PROVIDED INFORMATION:
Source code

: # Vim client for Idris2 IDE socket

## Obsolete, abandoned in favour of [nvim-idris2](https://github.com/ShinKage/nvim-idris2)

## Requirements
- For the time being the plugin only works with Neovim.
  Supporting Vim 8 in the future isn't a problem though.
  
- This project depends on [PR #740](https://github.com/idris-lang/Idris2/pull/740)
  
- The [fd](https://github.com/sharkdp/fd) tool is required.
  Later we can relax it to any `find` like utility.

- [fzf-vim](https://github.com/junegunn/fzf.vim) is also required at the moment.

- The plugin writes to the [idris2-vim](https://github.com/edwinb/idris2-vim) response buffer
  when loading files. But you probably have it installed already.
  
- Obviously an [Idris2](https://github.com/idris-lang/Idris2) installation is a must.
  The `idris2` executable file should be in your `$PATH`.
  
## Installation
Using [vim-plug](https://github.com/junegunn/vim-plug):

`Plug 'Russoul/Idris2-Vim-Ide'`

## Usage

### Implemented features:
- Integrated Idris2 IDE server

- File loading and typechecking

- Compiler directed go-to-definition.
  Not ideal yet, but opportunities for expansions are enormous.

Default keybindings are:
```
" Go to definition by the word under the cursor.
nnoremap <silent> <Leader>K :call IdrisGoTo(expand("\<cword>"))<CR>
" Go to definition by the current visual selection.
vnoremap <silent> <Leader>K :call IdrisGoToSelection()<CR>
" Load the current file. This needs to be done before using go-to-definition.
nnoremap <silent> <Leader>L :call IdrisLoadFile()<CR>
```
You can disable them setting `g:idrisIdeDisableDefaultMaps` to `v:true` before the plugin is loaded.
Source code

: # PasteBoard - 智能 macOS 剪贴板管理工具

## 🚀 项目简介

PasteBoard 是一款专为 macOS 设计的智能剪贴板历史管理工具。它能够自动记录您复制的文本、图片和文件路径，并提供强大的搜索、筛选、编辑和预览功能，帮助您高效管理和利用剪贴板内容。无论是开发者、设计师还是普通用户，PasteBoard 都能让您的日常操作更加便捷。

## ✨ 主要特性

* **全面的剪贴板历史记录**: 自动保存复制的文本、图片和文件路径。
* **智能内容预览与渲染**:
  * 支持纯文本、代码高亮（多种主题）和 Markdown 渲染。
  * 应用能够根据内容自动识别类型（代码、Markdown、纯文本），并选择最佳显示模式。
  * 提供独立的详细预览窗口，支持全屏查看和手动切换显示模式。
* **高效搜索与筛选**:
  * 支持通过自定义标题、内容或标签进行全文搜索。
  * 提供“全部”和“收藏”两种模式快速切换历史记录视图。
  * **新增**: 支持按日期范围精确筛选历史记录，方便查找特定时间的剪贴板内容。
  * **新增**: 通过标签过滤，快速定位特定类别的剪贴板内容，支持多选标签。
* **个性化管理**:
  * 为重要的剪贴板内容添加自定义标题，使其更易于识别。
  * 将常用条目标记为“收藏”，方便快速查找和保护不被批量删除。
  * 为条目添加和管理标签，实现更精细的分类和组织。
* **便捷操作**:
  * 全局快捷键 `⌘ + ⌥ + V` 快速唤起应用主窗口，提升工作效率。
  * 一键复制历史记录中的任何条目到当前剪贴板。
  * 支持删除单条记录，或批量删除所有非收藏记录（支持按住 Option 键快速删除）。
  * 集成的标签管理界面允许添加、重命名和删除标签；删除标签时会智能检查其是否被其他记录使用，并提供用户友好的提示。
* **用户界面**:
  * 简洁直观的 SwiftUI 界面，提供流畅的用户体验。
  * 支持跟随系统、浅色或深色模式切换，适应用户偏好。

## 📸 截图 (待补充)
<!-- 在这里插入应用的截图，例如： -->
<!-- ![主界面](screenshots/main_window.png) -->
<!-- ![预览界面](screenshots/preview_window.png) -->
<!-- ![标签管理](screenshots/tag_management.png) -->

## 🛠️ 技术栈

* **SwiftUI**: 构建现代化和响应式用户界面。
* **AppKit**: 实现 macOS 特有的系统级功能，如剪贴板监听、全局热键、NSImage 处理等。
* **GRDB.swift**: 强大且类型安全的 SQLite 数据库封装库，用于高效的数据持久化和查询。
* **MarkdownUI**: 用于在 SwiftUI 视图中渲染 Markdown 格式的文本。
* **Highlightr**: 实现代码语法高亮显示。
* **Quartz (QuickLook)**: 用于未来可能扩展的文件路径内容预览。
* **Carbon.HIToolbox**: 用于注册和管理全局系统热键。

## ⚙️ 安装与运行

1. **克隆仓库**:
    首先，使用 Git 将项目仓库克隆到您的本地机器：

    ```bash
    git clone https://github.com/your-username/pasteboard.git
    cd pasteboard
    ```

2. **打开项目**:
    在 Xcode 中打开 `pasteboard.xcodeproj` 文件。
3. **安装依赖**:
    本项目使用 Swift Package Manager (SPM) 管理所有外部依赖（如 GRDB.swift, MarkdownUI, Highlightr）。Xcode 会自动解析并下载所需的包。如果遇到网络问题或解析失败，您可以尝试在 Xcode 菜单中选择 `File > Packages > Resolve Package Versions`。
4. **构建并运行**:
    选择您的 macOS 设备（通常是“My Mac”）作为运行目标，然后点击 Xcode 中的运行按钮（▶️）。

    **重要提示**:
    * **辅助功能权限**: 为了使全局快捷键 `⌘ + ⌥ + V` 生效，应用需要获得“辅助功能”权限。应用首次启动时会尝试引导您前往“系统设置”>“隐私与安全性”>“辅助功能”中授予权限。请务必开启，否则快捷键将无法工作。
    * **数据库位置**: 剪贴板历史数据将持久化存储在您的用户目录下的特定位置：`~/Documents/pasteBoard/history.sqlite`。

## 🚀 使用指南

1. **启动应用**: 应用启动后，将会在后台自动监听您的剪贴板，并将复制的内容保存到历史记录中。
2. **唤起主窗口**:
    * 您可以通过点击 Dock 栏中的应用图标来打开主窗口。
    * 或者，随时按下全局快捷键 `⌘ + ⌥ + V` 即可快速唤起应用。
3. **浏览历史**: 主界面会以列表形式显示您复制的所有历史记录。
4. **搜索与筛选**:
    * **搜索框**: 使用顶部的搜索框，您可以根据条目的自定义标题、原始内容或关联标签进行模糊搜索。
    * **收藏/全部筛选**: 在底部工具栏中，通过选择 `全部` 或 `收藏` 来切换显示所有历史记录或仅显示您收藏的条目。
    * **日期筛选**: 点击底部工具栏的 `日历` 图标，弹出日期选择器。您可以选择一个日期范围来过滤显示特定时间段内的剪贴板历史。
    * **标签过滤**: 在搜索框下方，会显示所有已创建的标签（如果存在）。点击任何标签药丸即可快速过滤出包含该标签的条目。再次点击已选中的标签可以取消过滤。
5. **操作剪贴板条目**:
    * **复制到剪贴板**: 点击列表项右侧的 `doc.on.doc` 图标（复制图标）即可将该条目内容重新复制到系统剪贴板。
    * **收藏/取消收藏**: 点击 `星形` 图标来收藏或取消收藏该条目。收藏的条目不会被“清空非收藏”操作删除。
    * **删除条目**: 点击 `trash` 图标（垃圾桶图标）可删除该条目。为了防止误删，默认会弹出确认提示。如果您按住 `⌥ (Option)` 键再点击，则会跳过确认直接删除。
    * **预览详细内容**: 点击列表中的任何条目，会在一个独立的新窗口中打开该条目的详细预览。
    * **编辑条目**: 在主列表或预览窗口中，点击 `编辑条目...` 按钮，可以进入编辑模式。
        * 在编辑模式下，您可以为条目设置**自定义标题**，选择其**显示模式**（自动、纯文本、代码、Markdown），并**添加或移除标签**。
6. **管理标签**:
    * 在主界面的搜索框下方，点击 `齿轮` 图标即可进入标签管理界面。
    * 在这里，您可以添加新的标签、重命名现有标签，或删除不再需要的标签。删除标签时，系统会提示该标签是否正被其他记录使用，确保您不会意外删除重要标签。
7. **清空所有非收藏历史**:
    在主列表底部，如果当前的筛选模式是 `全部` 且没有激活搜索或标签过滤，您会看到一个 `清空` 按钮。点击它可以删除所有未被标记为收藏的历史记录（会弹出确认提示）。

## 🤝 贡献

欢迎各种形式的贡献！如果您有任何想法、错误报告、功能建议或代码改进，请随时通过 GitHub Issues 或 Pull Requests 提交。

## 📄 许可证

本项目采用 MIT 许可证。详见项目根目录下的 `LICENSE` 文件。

THE TASK:
Using the listing above, list every line in which the string "GRDB" occurs.

EXERCISE OUTPUT:
* **GRDB.swift**: 强大且类型安全的 SQLite 数据库封装库，用于高效的数据持久化和查询。
    本项目使用 Swift Package Manager (SPM) 管理所有外部依赖（如 GRDB.swift, MarkdownUI, Highlightr）。Xcode 会自动解析并下载所需的包。如果遇到网络问题或解析失败，您可以尝试在 Xcode 菜单中选择 `File > Packages > Resolve Package Versions`。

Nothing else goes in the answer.